I was beside her when she began to cry and, as I watched, seemed to crumple, her legs, bare and brown beneath the high white cotton hem of her skirt, suddenly losing their structure, and I caught her and went to the floor with her, to soften the landing. Still with the phone's receiver to her ear she pressed her face into my chest, and even as I felt the wetness of her cheeks through my shirt and the shudder of her breath against my heart, a hard clanging bell-voice continued to ring from the earpiece, a delirious flow made small and shrewish by the thousand separating miles of distance.

    
“My father has died,” she sobbed, looking up at me, her silver-green eyes wide with shock. “His heart.”

    
Missing the words she needed, I could only stare back.

    “I'm coming,” she answered, remembering the phone, then repeated it in Turkish, “Geliyorum, ana,” almost screaming.

    
The young man at the reception desk stood in silence until he could be of help. From what I could gather, he was the only staff member entrusted with manning the lobby; women were employed in the hotel, too, but as cleaners, mainly, and dishwashers – rough types, but also one young girl of no more than early teens, with the stunned expression of having had an animal's kick leave some permanent inner mark, that I'd a couple of times glimpsed dragging her badly-lame right leg around some corridor corner or through a doorway. This desk clerk was young, too, twenty, if even that, spidery and bone-thin with a look more Indian than Arabic, the charcoal smear of moustache making less of his years rather than the clearly hoped-for opposite. Decked out in a crisp white shirt threadbare to a close look along the cuff edges but clean as ice and more than acceptable to a casual glance, and with a name-tag pinned just above his heart that read, Hamdi, he watched us while we sat in our spill on the worn-tiled floor, Aylin's gaze wide and dead, the phone held forgotten against her thigh, that stabbing bell voice still popping from the earpiece. And when, after a minute or two, the sound changed, the line falling into a long dead squeal, his eyes met mine.

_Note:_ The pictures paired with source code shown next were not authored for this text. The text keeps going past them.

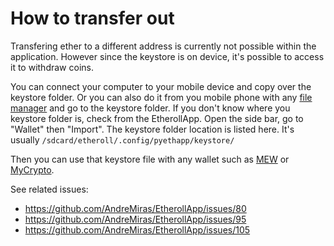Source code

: # How to transfer out

Transfering ether to a different address is currently not possible within the application.
However since the keystore is on device, it's possible to access it to withdraw coins.

You can connect your computer to your mobile device and copy over the keystore folder.
Or you can also do it from you mobile phone with any [file manager](https://play.google.com/store/search?q=file) and go to the keystore folder.
If you don't know where you keystore folder is, check from the EtherollApp.
Open the side bar, go to "Wallet" then "Import". The keystore folder location is listed here.
It's usually `/sdcard/etheroll/.config/pyethapp/keystore/`

Then you can use that keystore file with any wallet such as [MEW](https://www.myetherwallet.com) or [MyCrypto](https://mycrypto.com).


See related issues:

- <https://github.com/AndreMiras/EtherollApp/issues/80>
- <https://github.com/AndreMiras/EtherollApp/issues/95>
- <https://github.com/AndreMiras/EtherollApp/issues/105>
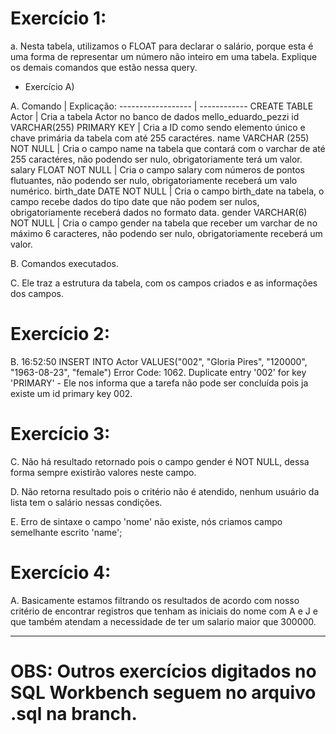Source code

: # Exercício 1:

a. Nesta tabela, utilizamos o FLOAT para declarar o salário, porque esta é uma forma de representar um número não inteiro em uma tabela. Explique os demais comandos que estão nessa query.

* Exercício A)

A.
Comando                      | Explicação:
------------------           | ------------
CREATE TABLE Actor           | Cria a tabela Actor no banco de dados mello_eduardo_pezzi
id VARCHAR(255) PRIMARY KEY  | Cria a ID como sendo elemento único e chave primária da tabela com até 255 caractéres.
name VARCHAR (255) NOT NULL           | Cria o campo name na tabela que contará com o varchar de até 255 caractéres, não podendo ser nulo, obrigatoriamente terá um valor.
salary FLOAT NOT NULL           | Cria o campo salary com números de pontos flutuantes, não podendo ser nulo, obrigatoriamente receberá um valo numérico.
birth_date DATE NOT NULL  | Cria o campo birth_date na tabela, o campo recebe dados do tipo date que não podem ser nulos, obrigatoriamente receberá dados no formato data.
gender VARCHAR(6) NOT NULL | Cria o campo gender na tabela que receber um varchar de no máximo 6 caracteres, não podendo ser nulo, obrigatoriamente receberá um valor.


B. Comandos executados.

C. Ele traz a estrutura da tabela, com os campos criados e as informações dos campos.

# Exercício 2:

B. 16:52:50	INSERT INTO Actor VALUES("002", "Gloria Pires", "120000", "1963-08-23", "female")	Error Code: 1062. Duplicate entry '002' for key 'PRIMARY' - Ele nos informa que a tarefa não pode ser concluída pois ja existe um id primary key 002.

# Exercício 3:

C. Não há resultado retornado pois o campo gender é NOT NULL, dessa forma sempre existirão valores neste campo.

D. Não retorna resultado pois o critério não é atendido, nenhum usuário da lista tem o salário nessas condições.

E. Erro de sintaxe o campo 'nome' não existe, nós criamos campo semelhante escrito 'name';

# Exercício 4:

A. Basicamente estamos filtrando os resultados de acordo com nosso critério de encontrar registros que tenham as iniciais do nome com A e J e que também atendam a necessidade de ter um salario maior que 300000.


--------
# OBS: Outros exercícios digitados no SQL Workbench seguem no arquivo .sql na branch.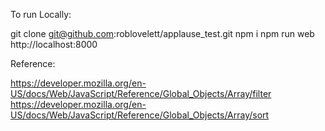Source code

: To run Locally:

git clone git@github.com:roblovelett/applause_test.git
npm i
npm run web
http://localhost:8000

Reference:

https://developer.mozilla.org/en-US/docs/Web/JavaScript/Reference/Global_Objects/Array/filter
https://developer.mozilla.org/en-US/docs/Web/JavaScript/Reference/Global_Objects/Array/sort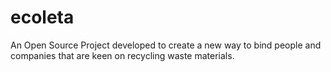 # ecoleta
An Open Source Project developed to create a new way to bind people and companies that are keen on recycling waste materials. 
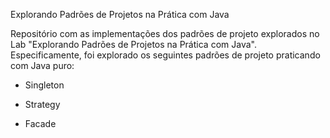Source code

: Explorando Padrões de Projetos na Prática com Java

Repositório com as implementações dos padrões de projeto explorados no Lab "Explorando Padrões de Projetos na Prática com Java". 
Especificamente, foi explorado os seguintes padrões de projeto praticando com Java puro:

- Singleton

- Strategy

- Facade
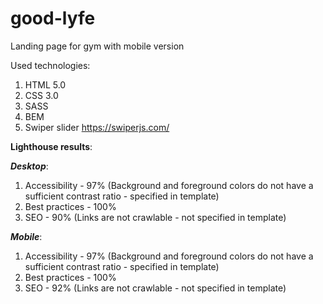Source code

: # good-lyfe
Landing page for gym with mobile version

Used technologies:
1. HTML 5.0
2. CSS 3.0
3. SASS
4. BEM
5. Swiper slider https://swiperjs.com/

**Lighthouse results**:

**_Desktop_**:
1. Accessibility - 97% (Background and foreground colors do not have a sufficient contrast ratio - specified in template)
2. Best practices - 100%
3. SEO - 90% (Links are not crawlable - not specified in template)

**_Mobile_**:
1. Accessibility - 97% (Background and foreground colors do not have a sufficient contrast ratio - specified in template)
2. Best practices - 100%
3. SEO - 92% (Links are not crawlable - not specified in template)
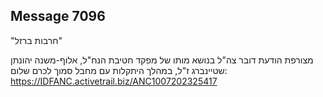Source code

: ## Message 7096

"חרבות ברזל"

מצורפת הודעת דובר צה"ל בנושא מותו של מפקד חטיבת הנח"ל, אלוף-משנה יהונתן שטיינברג ז"ל, במהלך היתקלות עם מחבל סמוך לכרם שלום: https://IDFANC.activetrail.biz/ANC1007202325417

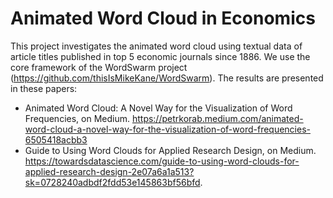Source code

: # Animated Word Cloud in Economics

This project investigates the animated word cloud using textual data of article titles published in top 5 economic journals since 1886. We use the core framework of the WordSwarm project (https://github.com/thisIsMikeKane/WordSwarm). 
The results are presented in these papers:
* Animated Word Cloud: A Novel Way for the Visualization of Word Frequencies, on Medium. https://petrkorab.medium.com/animated-word-cloud-a-novel-way-for-the-visualization-of-word-frequencies-6505418acbb3
* Guide to Using Word Clouds for Applied Research Design, on Medium. https://towardsdatascience.com/guide-to-using-word-clouds-for-applied-research-design-2e07a6a1a513?sk=0728240adbdf2fdd53e145863bf56bfd.
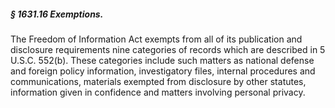 ##### § 1631.16 Exemptions. #####

The Freedom of Information Act exempts from all of its publication and disclosure requirements nine categories of records which are described in 5 U.S.C. 552(b). These categories include such matters as national defense and foreign policy information, investigatory files, internal procedures and communications, materials exempted from disclosure by other statutes, information given in confidence and matters involving personal privacy.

    “It's already very hot,” he whispered, as if these were the right words for the moment, and understanding that he'd rolled a dice in his mind and had turned up this phrase ahead of any other, I nodded that it was, yes, which seemed to give him permission to take charge. Calls were made, notes scribbled. Aylin leaned half against me and half onto the desk, her lips whispering silences and her green eyes lacquered with shock, until after an interminable wait Hamdi succeeded in fixing her with a flight to Ankara, changing in Cairo, the best he could manage, for the following morning at nine. Dealing with bookings, emphasising to whoever sat on the other end of the line the emergency nature of the situation and doing what he could to haggle on price, confirming the passport number, and finally even arranging for a car to be here for her just before seven, so that she'd have ample time to get checked in. That I might accompany her was not even considered, by any of us, even after Aylin and I had returned to our room and I sat on one sagging corner of the bed while shed gathered what few belongings she had into her small khaki rucksack, her jaw set hard enough to make a drawn line of her mouth, her eyes so wide and distant as to be already as good as gone from me.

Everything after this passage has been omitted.